Sherlock paused. "I suppose I can't very well take you back to Baker Street until we're married, so Mycroft's, I expect. He'll have my head if I don't present you for your fittings this afternoon."

"I have fittings?"

"For your wedding suit, John, yes. Besides, there isn't much else we can do right now. We've examined both the hands and feet, and I'll send along the descriptions of the new victims to Lestrade. He may need a couple of days to have his men go through the missing persons reports at Bow Street. At any rate, he won't be there until at least nine to bother him about his lack of progress."

John blinked wearily. For someone who clearly hadn't slept, Sherlock was amazingly alert and spoke almost faster than John could comprehend. He leaned heavily on his cane and followed Sherlock out onto the street, where he immediately hailed a passing hack.

"I would have thought it would be impossible to find a cab at this time of day." London never truly slept, but surely the hour before dawn would be the closest it would come. Cool grey fog lined the streets, mixed with coal smoke from thousands of homes. Most people wouldn't be awake yet and even the night watch might be settling their heads against a convenient wall for a rest.

Sherlock didn't answer and John dozed off again in minutes, head bouncing against the worn padded seat-back.

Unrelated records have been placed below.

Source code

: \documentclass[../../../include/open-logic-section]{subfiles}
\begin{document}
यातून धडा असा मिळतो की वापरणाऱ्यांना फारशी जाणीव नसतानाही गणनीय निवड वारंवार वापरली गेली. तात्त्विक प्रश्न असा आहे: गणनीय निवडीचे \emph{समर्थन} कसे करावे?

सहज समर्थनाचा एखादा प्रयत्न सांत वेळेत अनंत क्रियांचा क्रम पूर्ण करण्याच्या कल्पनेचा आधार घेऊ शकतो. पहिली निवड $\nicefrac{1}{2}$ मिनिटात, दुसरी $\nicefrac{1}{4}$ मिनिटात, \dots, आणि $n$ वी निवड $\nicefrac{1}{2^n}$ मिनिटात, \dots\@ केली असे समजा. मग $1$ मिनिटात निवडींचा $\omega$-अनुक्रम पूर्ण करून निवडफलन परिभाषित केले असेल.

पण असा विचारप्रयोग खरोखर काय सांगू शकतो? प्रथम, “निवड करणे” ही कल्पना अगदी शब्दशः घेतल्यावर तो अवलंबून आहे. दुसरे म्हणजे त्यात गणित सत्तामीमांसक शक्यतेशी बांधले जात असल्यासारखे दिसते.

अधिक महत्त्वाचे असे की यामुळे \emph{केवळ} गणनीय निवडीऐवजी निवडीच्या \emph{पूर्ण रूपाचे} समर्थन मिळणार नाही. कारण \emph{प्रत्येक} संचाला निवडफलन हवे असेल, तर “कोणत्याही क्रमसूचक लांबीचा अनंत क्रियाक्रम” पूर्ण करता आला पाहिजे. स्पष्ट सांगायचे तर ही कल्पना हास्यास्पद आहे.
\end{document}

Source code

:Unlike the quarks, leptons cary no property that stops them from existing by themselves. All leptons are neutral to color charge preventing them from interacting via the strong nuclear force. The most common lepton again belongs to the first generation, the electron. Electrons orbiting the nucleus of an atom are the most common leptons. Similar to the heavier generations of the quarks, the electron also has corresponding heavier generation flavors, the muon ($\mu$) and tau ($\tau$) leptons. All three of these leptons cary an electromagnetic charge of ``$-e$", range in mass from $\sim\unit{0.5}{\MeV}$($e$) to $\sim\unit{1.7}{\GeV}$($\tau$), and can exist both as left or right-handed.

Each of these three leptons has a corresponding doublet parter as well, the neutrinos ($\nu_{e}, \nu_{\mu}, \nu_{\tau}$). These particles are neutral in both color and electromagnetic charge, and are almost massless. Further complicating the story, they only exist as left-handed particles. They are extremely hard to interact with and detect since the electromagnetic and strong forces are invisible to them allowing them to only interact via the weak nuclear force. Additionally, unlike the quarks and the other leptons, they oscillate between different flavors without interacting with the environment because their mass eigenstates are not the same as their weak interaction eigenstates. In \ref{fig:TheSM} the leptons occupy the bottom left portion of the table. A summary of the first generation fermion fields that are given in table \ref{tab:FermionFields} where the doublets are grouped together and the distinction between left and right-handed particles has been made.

He woke to Sherlock instructing the cabbie to wait.

"Go inside, John, and get some rest." He hopped out of the cab and gave John a hand down. John might have protested the gentle treatment if he was more sure that his bad leg wouldn't turn to jelly at any moment. He was already dreading the long staircase up to his rooms in the Sherrinford household.

"You're not staying?"

"I'll not stay another night in my brother's house if I can help it." Sherlock dashed up the stairs ahead of John and let the knocker fall twice. One of the rather anonymous footmen answered it almost immediately. "Good night, John."

"Good night, Sherlock." John's eyes followed Sherlock as he bounced back into the hack and set off.